Infectious Diseases

Infectious Diseases/Chemical Genetics Research Summary

Infectious diseases, such as malaria, tuberculosis and trypanosomal diseases, are major health problems in developing countries. Malaria, for example, affects 100 countries in the poorer tropical areas of the world causing in excess of 1 million deaths and 42 million 'disability life years'. Most the current therapies for these diseases are limited by increasing resistance, toxicity and/or high cost, and the development of new therapeutic agents is a high priority.

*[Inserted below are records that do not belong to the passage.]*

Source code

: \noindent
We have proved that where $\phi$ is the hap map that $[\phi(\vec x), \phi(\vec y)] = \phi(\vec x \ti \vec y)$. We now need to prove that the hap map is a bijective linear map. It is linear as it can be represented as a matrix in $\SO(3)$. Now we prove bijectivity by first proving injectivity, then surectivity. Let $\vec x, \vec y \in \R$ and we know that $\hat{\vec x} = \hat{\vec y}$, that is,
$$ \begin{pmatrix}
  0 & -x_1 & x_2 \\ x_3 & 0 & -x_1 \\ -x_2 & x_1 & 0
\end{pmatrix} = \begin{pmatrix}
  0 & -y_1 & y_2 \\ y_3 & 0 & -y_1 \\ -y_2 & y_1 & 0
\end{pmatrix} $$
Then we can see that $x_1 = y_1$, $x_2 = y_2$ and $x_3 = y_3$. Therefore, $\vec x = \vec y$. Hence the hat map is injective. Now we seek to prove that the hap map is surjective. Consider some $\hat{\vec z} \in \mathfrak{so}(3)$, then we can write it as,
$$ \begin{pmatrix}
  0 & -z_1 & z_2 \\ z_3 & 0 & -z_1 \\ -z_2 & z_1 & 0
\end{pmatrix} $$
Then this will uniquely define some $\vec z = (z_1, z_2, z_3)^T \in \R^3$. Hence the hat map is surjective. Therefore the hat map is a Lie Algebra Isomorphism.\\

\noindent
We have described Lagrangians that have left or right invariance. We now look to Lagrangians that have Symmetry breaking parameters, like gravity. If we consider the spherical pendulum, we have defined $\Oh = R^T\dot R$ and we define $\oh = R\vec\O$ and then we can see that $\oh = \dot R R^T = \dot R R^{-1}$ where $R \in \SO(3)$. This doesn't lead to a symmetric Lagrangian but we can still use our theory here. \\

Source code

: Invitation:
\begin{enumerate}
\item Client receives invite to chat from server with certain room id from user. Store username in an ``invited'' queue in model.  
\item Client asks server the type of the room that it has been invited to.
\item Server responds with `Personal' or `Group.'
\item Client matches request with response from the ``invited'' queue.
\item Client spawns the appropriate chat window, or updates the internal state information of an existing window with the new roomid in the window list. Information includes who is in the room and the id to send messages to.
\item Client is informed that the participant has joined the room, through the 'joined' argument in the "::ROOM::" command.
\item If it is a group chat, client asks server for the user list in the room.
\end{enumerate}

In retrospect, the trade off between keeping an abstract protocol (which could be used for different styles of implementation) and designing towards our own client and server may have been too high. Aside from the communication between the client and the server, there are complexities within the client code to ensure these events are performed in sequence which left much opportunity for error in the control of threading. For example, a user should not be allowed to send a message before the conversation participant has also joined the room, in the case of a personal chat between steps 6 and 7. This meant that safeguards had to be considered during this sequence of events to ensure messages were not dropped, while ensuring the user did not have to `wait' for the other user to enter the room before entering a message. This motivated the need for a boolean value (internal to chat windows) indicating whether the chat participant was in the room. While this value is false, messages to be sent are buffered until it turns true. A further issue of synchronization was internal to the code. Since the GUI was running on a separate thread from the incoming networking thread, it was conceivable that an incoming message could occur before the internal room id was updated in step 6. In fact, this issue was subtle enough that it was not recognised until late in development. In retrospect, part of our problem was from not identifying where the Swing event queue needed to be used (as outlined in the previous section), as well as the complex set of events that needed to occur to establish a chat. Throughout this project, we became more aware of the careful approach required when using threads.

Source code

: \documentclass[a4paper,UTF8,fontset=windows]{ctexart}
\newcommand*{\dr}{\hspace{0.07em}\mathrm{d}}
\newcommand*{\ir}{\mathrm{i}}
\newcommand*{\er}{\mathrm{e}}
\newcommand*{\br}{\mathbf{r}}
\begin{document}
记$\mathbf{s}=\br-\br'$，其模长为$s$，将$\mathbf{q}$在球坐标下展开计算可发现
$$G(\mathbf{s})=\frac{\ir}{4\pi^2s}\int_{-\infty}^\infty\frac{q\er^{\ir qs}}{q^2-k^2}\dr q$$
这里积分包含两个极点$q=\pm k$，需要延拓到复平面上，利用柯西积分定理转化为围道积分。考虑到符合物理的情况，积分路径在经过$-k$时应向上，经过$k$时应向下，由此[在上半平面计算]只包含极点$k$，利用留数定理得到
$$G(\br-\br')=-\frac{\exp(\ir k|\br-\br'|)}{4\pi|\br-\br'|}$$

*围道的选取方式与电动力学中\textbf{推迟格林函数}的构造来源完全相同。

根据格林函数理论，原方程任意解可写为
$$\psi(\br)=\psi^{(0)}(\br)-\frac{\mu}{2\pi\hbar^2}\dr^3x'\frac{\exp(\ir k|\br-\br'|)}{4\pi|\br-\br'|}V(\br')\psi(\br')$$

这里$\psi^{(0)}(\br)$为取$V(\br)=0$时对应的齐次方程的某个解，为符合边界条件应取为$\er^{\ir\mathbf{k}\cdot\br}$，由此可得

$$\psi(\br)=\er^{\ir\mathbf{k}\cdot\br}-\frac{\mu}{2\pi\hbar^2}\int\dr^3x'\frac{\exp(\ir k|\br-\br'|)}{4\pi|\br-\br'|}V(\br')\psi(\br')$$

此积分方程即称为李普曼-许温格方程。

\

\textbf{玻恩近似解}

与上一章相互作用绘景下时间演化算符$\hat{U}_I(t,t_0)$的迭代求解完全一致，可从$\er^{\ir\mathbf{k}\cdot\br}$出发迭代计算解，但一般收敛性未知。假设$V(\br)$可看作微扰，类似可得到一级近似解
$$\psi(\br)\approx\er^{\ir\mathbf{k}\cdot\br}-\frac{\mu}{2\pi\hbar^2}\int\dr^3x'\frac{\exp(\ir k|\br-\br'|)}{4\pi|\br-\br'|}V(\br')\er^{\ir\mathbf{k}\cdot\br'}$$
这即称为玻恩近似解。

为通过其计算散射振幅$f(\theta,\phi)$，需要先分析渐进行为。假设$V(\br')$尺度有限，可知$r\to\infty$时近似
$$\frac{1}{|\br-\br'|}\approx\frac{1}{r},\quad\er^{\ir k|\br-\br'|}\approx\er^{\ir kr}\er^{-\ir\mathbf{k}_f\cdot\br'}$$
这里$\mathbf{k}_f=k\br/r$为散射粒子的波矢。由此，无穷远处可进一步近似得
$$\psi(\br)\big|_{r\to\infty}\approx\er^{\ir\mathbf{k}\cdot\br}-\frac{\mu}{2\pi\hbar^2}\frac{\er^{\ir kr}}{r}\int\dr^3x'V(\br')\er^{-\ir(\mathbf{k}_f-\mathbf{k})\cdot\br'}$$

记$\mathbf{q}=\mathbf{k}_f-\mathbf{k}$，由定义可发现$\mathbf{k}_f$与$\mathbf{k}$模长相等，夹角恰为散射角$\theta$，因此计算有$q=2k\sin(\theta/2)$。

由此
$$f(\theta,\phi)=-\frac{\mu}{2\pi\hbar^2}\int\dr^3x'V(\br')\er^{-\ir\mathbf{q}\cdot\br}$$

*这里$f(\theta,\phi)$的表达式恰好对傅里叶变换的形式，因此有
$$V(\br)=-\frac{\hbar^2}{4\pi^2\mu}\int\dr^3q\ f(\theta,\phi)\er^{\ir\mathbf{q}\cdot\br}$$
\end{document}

The laboratory helped begin an initiative between the Harvard Medical School and the Harvard School of Public Health, to discover small molecules that have the potential to become clinical agents for the treatment of selected infectious diseases. Current work involves the use of high-throughput screening, using the large libraries of compounds available at the Institute for Chemistry and Cell Biology at HMS, to identify compounds that are active against Plasmodium falciparum and Trypanosoma brucei, the causative agents of malaria and African sleeping sickness, respectively. The forward chemical genetics developed in the laboratory rely on the characterization of phenotypic changes induced by small molecules, especially the ability to restrict cell proliferation, to identify screening positives.

Forward Chemical Genetics

Identification of small molecules with suitable activity leads to target identification, structure-activity relationships, and the synthesis of small focused libraries of similar compounds using the chemical technology platform. This data is then collected and made freely available at the ChemBank website.

Chembank

The laboratory is also developing secondary assays to select compounds with novel activity, e.g., the ability to inhibit cellular invasion or heme polymerization by P. falciparum, or reverse chemical genetic screens to discover enzymes involved with the trypanothione reductase system in T. brucei.